## Resource Management Design in 3D-Stacked Multicore Systems for Improving Energy Efficiency

Tiansheng Zhang, Ayse K. Coskun Electrical and Computer Engineering Department, Boston University, Boston, MA, USA E-mail: {tszhang, acoskun}@bu.edu

Technology scaling and increasing power densities have led to a transition from single-core to multi-core processors, and the trend is now moving towards many-core architectures. Hundreds of millions of transistors can now be integrated on a single chip, however, they cannot be fully exploited due to interconnect/memory latency, power consumption, and yield related challenges. 3D integration is an emerging technology aiming to overcome the limitations faced by traditional (2D) design. 3D stacking enables heterogeneous integration of different technologies, increases transistor density per chip footprint, and improves system performance. In 3D systems, multiple layers are stacked on top of each other and interconnected by through-silicon-vias (TSVs). In this way, it is possible to improve yield (owing to the smaller chip area) and also tackle the latency, bandwidth, and power challenges of interconnects. In chip multiprocessors (CMPs), whose performance is typically limited by the memory access bottleneck, increased communication and memory access bandwidths are distinguishing advantages of 3D stacking. Nevertheless, the benefits offered by 3D integration may be strongly limited without an efficient management of the available resources.

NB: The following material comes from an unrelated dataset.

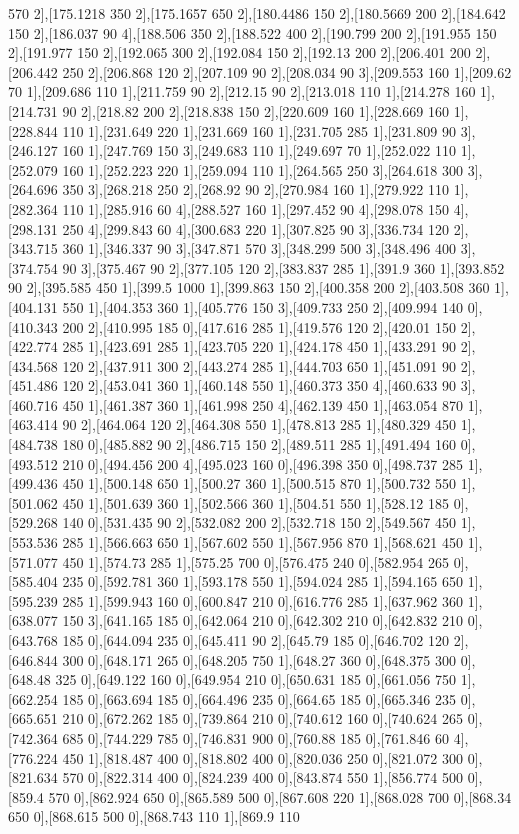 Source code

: {570 2],[175.1218 350 2],[175.1657 650 2],[180.4486 150 2],[180.5669 200 2],[184.642 150 2],[186.037 90 4],[188.506 350 2],[188.522 400 2],[190.799 200 2],[191.955 150 2],[191.977 150 2],[192.065 300 2],[192.084 150 2],[192.13 200 2],[206.401 200 2],[206.442 250 2],[206.868 120 2],[207.109 90 2],[208.034 90 3],[209.553 160 1],[209.62 70 1],[209.686 110 1],[211.759 90 2],[212.15 90 2],[213.018 110 1],[214.278 160 1],[214.731 90 2],[218.82 200 2],[218.838 150 2],[220.609 160 1],[228.669 160 1],[228.844 110 1],[231.649 220 1],[231.669 160 1],[231.705 285 1],[231.809 90 3],[246.127 160 1],[247.769 150 3],[249.683 110 1],[249.697 70 1],[252.022 110 1],[252.079 160 1],[252.223 220 1],[259.094 110 1],[264.565 250 3],[264.618 300 3],[264.696 350 3],[268.218 250 2],[268.92 90 2],[270.984 160 1],[279.922 110 1],[282.364 110 1],[285.916 60 4],[288.527 160 1],[297.452 90 4],[298.078 150 4],[298.131 250 4],[299.843 60 4],[300.683 220 1],[307.825 90 3],[336.734 120 2],[343.715 360 1],[346.337 90 3],[347.871 570 3],[348.299 500 3],[348.496 400 3],[374.754 90 3],[375.467 90 2],[377.105 120 2],[383.837 285 1],[391.9 360 1],[393.852 90 2],[395.585 450 1],[399.5 1000 1],[399.863 150 2],[400.358 200 2],[403.508 360 1],[404.131 550 1],[404.353 360 1],[405.776 150 3],[409.733 250 2],[409.994 140 0],[410.343 200 2],[410.995 185 0],[417.616 285 1],[419.576 120 2],[420.01 150 2],[422.774 285 1],[423.691 285 1],[423.705 220 1],[424.178 450 1],[433.291 90 2],[434.568 120 2],[437.911 300 2],[443.274 285 1],[444.703 650 1],[451.091 90 2],[451.486 120 2],[453.041 360 1],[460.148 550 1],[460.373 350 4],[460.633 90 3],[460.716 450 1],[461.387 360 1],[461.998 250 4],[462.139 450 1],[463.054 870 1],[463.414 90 2],[464.064 120 2],[464.308 550 1],[478.813 285 1],[480.329 450 1],[484.738 180 0],[485.882 90 2],[486.715 150 2],[489.511 285 1],[491.494 160 0],[493.512 210 0],[494.456 200 4],[495.023 160 0],[496.398 350 0],[498.737 285 1],[499.436 450 1],[500.148 650 1],[500.27 360 1],[500.515 870 1],[500.732 550 1],[501.062 450 1],[501.639 360 1],[502.566 360 1],[504.51 550 1],[528.12 185 0],[529.268 140 0],[531.435 90 2],[532.082 200 2],[532.718 150 2],[549.567 450 1],[553.536 285 1],[566.663 650 1],[567.602 550 1],[567.956 870 1],[568.621 450 1],[571.077 450 1],[574.73 285 1],[575.25 700 0],[576.475 240 0],[582.954 265 0],[585.404 235 0],[592.781 360 1],[593.178 550 1],[594.024 285 1],[594.165 650 1],[595.239 285 1],[599.943 160 0],[600.847 210 0],[616.776 285 1],[637.962 360 1],[638.077 150 3],[641.165 185 0],[642.064 210 0],[642.302 210 0],[642.832 210 0],[643.768 185 0],[644.094 235 0],[645.411 90 2],[645.79 185 0],[646.702 120 2],[646.844 300 0],[648.171 265 0],[648.205 750 1],[648.27 360 0],[648.375 300 0],[648.48 325 0],[649.122 160 0],[649.954 210 0],[650.631 185 0],[661.056 750 1],[662.254 185 0],[663.694 185 0],[664.496 235 0],[664.65 185 0],[665.346 235 0],[665.651 210 0],[672.262 185 0],[739.864 210 0],[740.612 160 0],[740.624 265 0],[742.364 685 0],[744.229 785 0],[746.831 900 0],[760.88 185 0],[761.846 60 4],[776.224 450 1],[818.487 400 0],[818.802 400 0],[820.036 250 0],[821.072 300 0],[821.634 570 0],[822.314 400 0],[824.239 400 0],[843.874 550 1],[856.774 500 0],[859.4 570 0],[862.924 650 0],[865.589 500 0],[867.608 220 1],[868.028 700 0],[868.34 650 0],[868.615 500 0],[868.743 110 1],[869.9 110 }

Previous architecture research on 3D stacked systems focuses either on stacking memory layers on top of core logic to boost memory bandwidth or on augmenting the capabilities of planar CMPs including additional logic layers [1], [2]. In both cases, each layer has a different layout, which induces high design cost. A modular design approach on the other hand, dramatically simplifies the chip design process and reduces non recurring engineering (NRE) costs by creating a portfolio of architectures using the same mask set for manufacturing each layer. In addition, homogeneity of the system allows using the same testing protocol for each die within the stack, leading to pre-bond testability without any additional effort for test engineers. Most of the prior work on 3D stacked systems with homogeneous layers exploits the performance or energy efficiency benefits of 3D systems by considering fixed, homogeneous computational and memory resources for cores [3]. Heterogeneous multicore design, however, can bring substantial benefits in reducing energy consumption and cost. This is because applications have varying resource requirements (e.g., in terms of their cache use), which can be addressed by combining cores with different architectural resources in a single chip.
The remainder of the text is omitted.